▶ **What to do**:
Go through the data below and return each line containing the word "title".

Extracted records

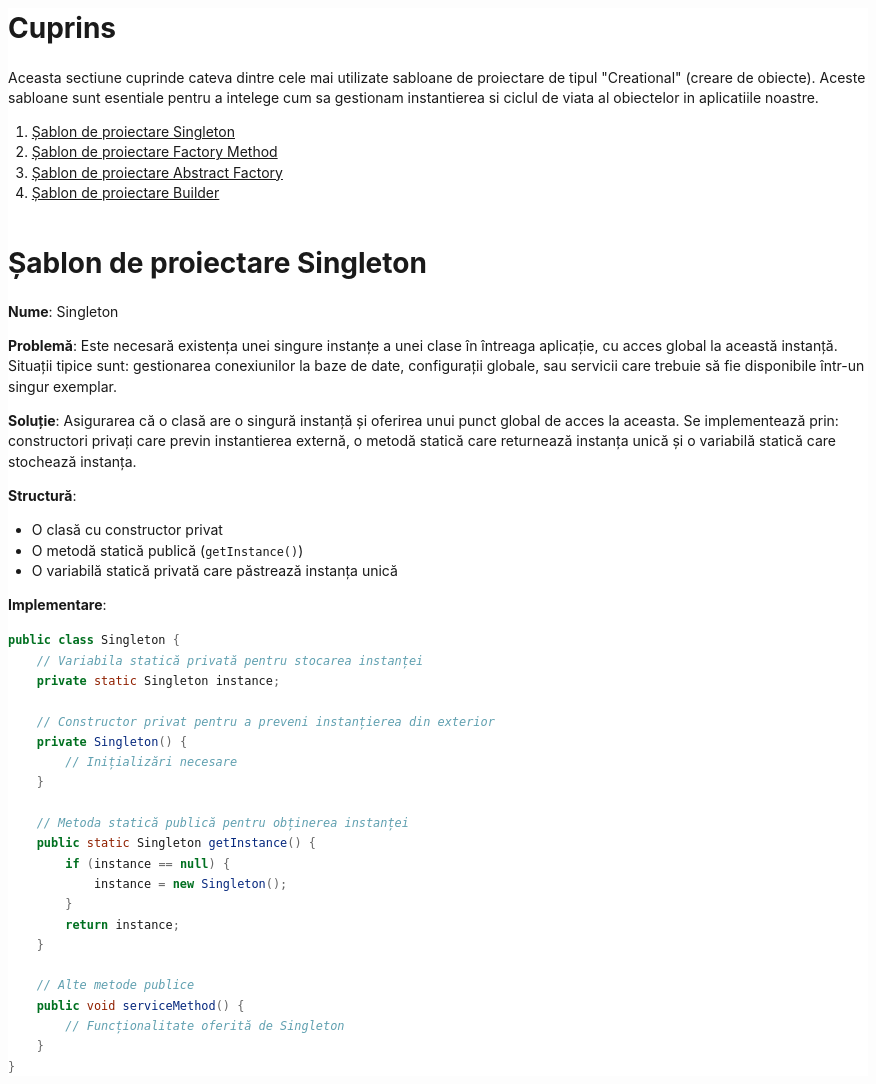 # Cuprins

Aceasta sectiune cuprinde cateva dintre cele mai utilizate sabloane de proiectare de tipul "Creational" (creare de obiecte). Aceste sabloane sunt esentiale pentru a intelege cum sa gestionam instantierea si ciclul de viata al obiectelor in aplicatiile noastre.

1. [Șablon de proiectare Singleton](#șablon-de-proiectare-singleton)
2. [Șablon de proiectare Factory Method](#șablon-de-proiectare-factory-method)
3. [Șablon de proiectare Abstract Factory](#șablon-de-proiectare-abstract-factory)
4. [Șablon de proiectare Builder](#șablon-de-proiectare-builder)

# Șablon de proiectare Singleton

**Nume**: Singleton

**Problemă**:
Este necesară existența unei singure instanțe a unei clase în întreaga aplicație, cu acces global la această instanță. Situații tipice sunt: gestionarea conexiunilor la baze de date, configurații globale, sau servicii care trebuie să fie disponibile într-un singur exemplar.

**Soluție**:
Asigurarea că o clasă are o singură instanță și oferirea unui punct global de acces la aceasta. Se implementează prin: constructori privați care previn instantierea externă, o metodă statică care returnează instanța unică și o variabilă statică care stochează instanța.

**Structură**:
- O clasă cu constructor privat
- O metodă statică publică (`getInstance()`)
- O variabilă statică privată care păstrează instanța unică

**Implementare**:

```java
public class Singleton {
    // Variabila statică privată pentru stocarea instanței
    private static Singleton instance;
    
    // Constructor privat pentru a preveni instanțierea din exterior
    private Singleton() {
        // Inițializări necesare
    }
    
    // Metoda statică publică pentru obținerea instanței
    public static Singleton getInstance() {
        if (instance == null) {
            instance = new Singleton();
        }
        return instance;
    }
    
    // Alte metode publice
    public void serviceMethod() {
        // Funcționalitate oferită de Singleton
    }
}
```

--

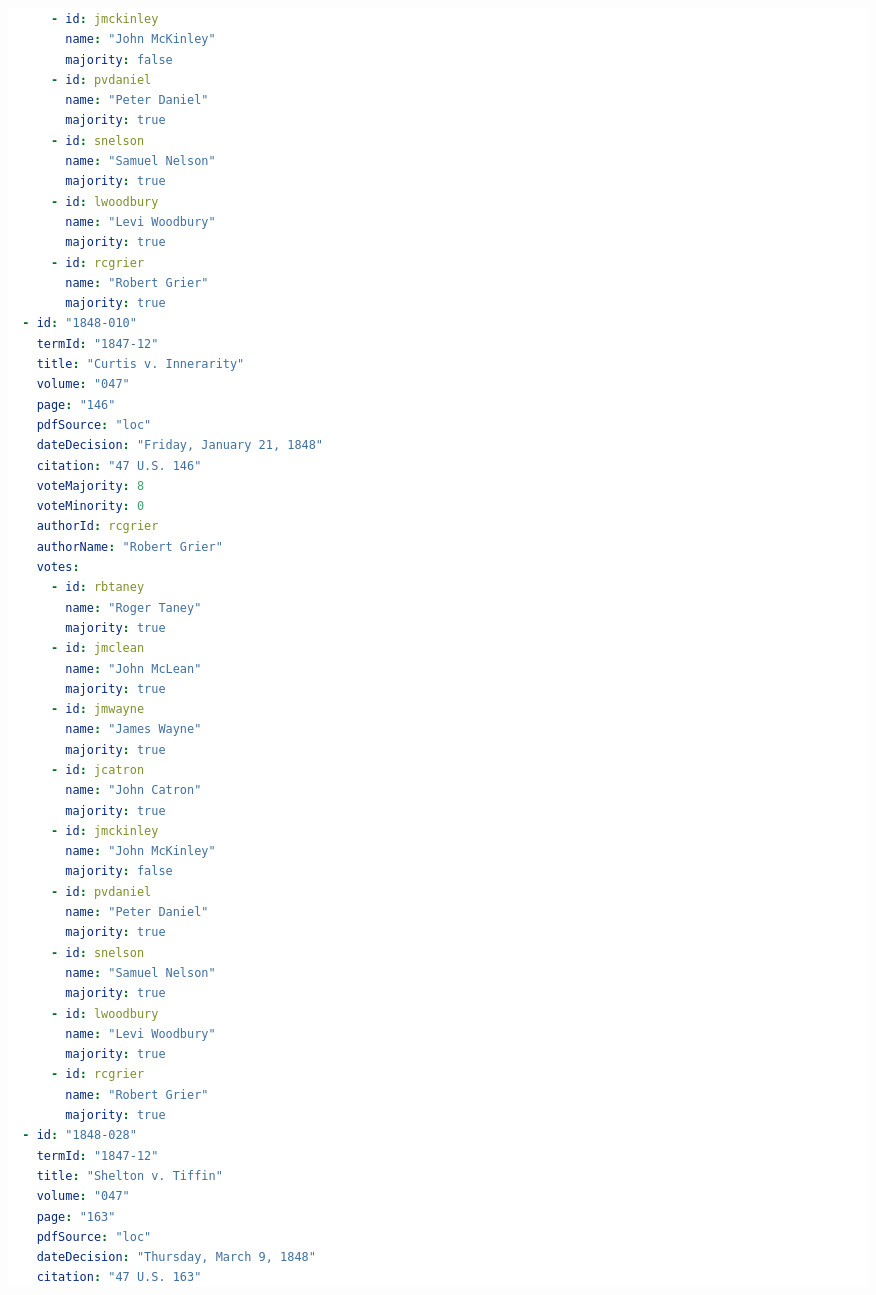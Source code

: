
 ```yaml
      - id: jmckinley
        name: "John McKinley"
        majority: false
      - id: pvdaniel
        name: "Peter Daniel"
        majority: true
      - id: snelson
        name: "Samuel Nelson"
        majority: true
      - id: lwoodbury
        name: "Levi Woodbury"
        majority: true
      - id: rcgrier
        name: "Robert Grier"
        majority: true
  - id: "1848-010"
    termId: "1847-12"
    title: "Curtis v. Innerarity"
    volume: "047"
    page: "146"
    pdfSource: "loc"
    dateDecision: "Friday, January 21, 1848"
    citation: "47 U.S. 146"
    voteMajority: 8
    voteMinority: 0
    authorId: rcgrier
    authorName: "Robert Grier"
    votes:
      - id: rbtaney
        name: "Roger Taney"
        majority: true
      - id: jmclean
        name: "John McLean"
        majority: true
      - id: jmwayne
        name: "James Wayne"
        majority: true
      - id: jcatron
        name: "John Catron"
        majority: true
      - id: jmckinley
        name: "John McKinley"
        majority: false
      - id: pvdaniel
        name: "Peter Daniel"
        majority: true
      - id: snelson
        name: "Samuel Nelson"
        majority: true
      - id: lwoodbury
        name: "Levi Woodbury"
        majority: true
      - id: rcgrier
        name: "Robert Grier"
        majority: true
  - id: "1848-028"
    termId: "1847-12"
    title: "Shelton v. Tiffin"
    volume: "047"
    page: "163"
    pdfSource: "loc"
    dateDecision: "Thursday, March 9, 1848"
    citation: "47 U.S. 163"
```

▶ **Expected output**:
    title: "Curtis v. Innerarity"
    title: "Shelton v. Tiffin"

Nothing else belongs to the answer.